Previously, `cheat` would exit if run by `root`. The rationale was:
If `cheat` was run by an unprivileged user (`chris`, for example), the
`$DEFAULT_CHEAT_DIR` would default to `/home/chris/.cheat`. If cheat was
run via `sudo`, however, the `$DEFAULT_CHEAT_DIR` would suddenly be
`/root/.cheat`.
Presuming that those individual user cheat dirs actually contained cheat
sheets, this could cause confusion, because cheat sheets accessible to
one user (`chris`) would not be accessible to the other (`root`). Thus,
cheatsheets would appear and disappear, depending on which user was
running `cheat`. (This would only be an issue, of course, for cheat
sheets that existed within the respective users' cheat dirs. System-wide
cheat sheets would be unaffected.)
`cheat` was thus programmed to gracefully fail when run as `root` to
prevent that possible confusion.
However, I'm backing away from that reasoning, because:
1. It's causing a headache for real users who'd like to run `cheat` as
root
2. Other venerable programs (`vim`, etc.) suffer from the same problem,
but nobody seems to mind enough to do anything about it. Thus, I suppose
the laissez-faire approach is essentially the sanctioned "solution" to
this problem.
3. Users sufficently troubled by this confusion may rememdy the problem
manually by setting environment variables (`$DEFAULT_CHEAT_DIR`, etc.)

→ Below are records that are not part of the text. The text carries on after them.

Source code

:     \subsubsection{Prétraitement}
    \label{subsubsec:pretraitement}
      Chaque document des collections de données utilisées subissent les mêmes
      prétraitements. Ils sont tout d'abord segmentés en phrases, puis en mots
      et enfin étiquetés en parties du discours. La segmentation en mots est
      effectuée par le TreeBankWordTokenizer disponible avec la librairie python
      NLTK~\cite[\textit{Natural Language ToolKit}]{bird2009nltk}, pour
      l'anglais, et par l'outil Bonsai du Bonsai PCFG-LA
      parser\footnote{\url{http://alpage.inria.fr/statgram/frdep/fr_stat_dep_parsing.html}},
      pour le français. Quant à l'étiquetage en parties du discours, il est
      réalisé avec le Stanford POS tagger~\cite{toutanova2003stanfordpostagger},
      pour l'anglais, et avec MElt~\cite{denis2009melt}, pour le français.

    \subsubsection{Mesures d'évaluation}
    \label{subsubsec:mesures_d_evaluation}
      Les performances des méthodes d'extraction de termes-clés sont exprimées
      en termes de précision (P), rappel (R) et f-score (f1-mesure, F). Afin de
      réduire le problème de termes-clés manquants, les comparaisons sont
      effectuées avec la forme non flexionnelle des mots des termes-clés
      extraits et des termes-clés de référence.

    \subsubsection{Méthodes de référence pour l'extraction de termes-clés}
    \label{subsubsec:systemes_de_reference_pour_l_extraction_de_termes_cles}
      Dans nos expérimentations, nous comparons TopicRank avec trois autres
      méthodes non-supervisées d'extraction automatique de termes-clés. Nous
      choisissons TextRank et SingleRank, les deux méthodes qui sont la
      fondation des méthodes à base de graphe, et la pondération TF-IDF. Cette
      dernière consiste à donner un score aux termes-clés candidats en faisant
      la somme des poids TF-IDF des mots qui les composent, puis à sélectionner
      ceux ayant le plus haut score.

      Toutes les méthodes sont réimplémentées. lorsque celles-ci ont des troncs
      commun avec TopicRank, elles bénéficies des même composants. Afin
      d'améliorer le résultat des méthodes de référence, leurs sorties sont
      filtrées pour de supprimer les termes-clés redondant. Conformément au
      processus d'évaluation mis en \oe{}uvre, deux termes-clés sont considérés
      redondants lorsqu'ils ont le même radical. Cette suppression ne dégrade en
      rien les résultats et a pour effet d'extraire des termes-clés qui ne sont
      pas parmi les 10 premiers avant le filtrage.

Thus, `cheat` no longer complains if run by `root`.
Version-bumped to 2.1.0.
The `setup.py` script no longer attempts to install files to privileged
system directories. (Previously, it attempted to do this in order to
enable command-line autocompletion.) In lieu of doing this within the
installer directly, I have simply included brief instructions explaining
how to configure this manually.
Version bumped accordingly.
Previously, `sheets.print()` would query the filesystem every time it
was invoked. This was inelegant, because it is called multiple times
every time `cheat` is executed. Thus, unnecessary calls were being made
out to the filesystem.
Now the result of that function is being buffered into a module variable
when it is executed the first time, and served from there thereafter. I
broke the "functional" paradigm to a degree by doing this, but it wasn't
worth the complexity of implementing proper memoization (decorators,
etc) for such a trivial case.
Bumped the version number accordingly.